Al monito della BIS si aggiunge anche la presa di posizione del governatore della Banca d’Inghilterra, Andrew Bailey, che la scorsa settimana ha avvertito che il ruolo delle agenzie di rating meritava un esame più approfondito. Alcuni titoli del debito Tricolor avevano ricevuto rating tripla A mesi prima del crollo dell’azienda.
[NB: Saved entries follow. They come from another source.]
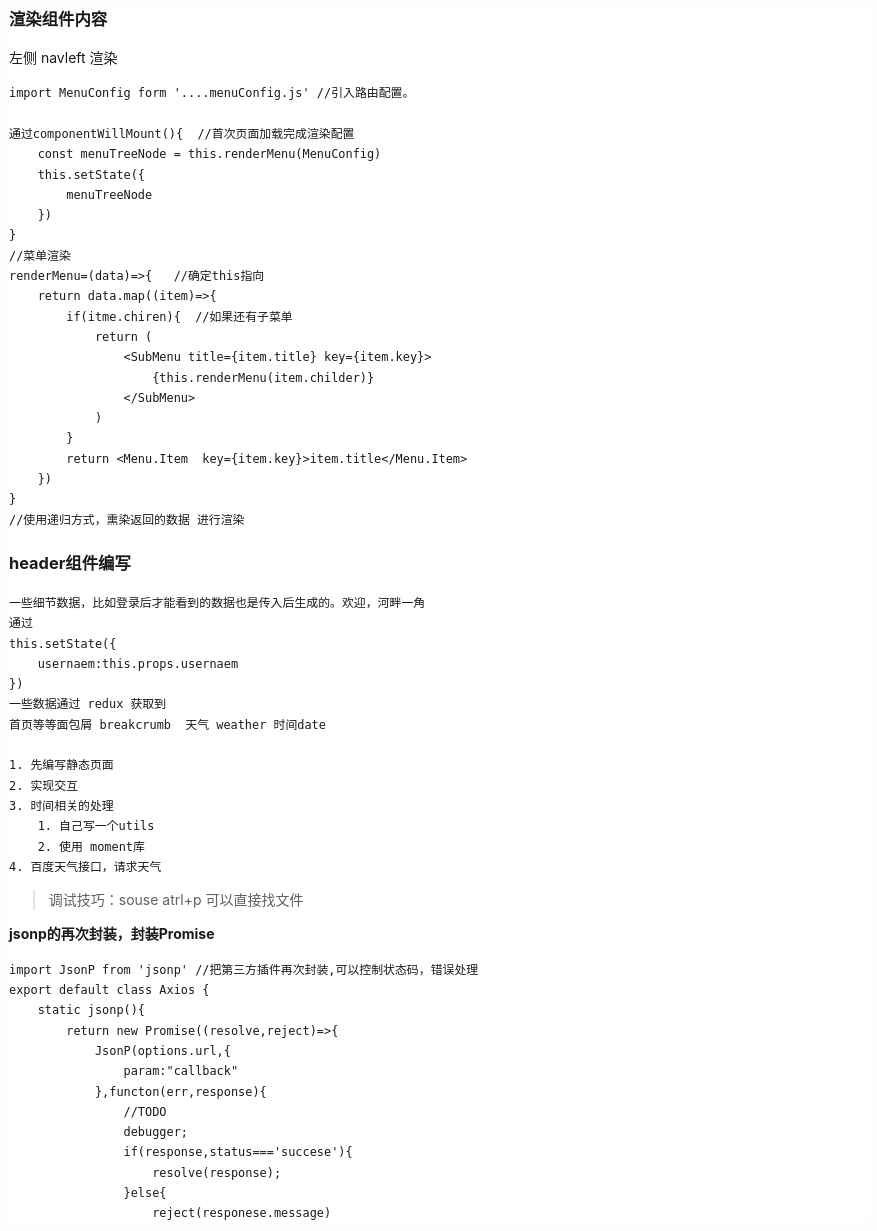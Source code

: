 ### 渲染组件内容

左侧 navleft 渲染

```
import MenuConfig form '....menuConfig.js' //引入路由配置。

通过componentWillMount(){  //首次页面加载完成渲染配置
	const menuTreeNode = this.renderMenu(MenuConfig)
	this.setState({
		menuTreeNode
	})
}
//菜单渲染
renderMenu=(data)=>{   //确定this指向
	return data.map((item)=>{ 
		if(itme.chiren){  //如果还有子菜单
			return (
				<SubMenu title={item.title} key={item.key}>
					{this.renderMenu(item.childer)}
				</SubMenu>
			)
		}
		return <Menu.Item  key={item.key}>item.title</Menu.Item>
	})
}
//使用递归方式，熏染返回的数据 进行渲染
```

### header组件编写

```
一些细节数据，比如登录后才能看到的数据也是传入后生成的。欢迎，河畔一角
通过
this.setState({
	usernaem:this.props.usernaem
})
一些数据通过 redux 获取到
首页等等面包屑 breakcrumb  天气 weather 时间date 

1. 先编写静态页面
2. 实现交互
3. 时间相关的处理
	1. 自己写一个utils
	2. 使用 moment库
4. 百度天气接口，请求天气
```

> 调试技巧：souse  atrl+p 可以直接找文件

**jsonp的再次封装，封装Promise**

```
import JsonP from 'jsonp' //把第三方插件再次封装,可以控制状态码，错误处理
export default class Axios {
	static jsonp(){
		return new Promise((resolve,reject)=>{
			JsonP(options.url,{
				param:"callback"
			},functon(err,response){
				//TODO
				debugger;
				if(response,status==='succese'){
					resolve(response);
				}else{
					reject(responese.message)
```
La National Association of Insurance Commissioners, un organismo di definizione degli standard per le autorità di regolamentazione assicurativa statunitensi, ha pubblicato all’inizio di quest’anno un rapporto in cui ha provato a quantificare la sovrastima del merito creditizio privato: in media 2.7 volte le valutazioni interne delle compagnie. I rating privati sono intrinsecamente meno solidi poiché non sono sottoposti al controllo degli operatori di mercato. Il rapporto della NAIC, che aveva sollevato preoccupazioni sul fatto che le compagnie assicurative potessero optare per rating più permissivi, è stato successivamente rimosso dal sito web della NAIC. Un’analisi di Absolute Strategy Research ha rilevato che le compagnie assicurative sulla vita statunitensi avrebbero bisogno di un capitale aggiuntivo compreso tra 30 e 35 miliardi di dollari per mantenere le proprie garanzie legali, se i rating privati fossero adeguati alle stime della NAIC.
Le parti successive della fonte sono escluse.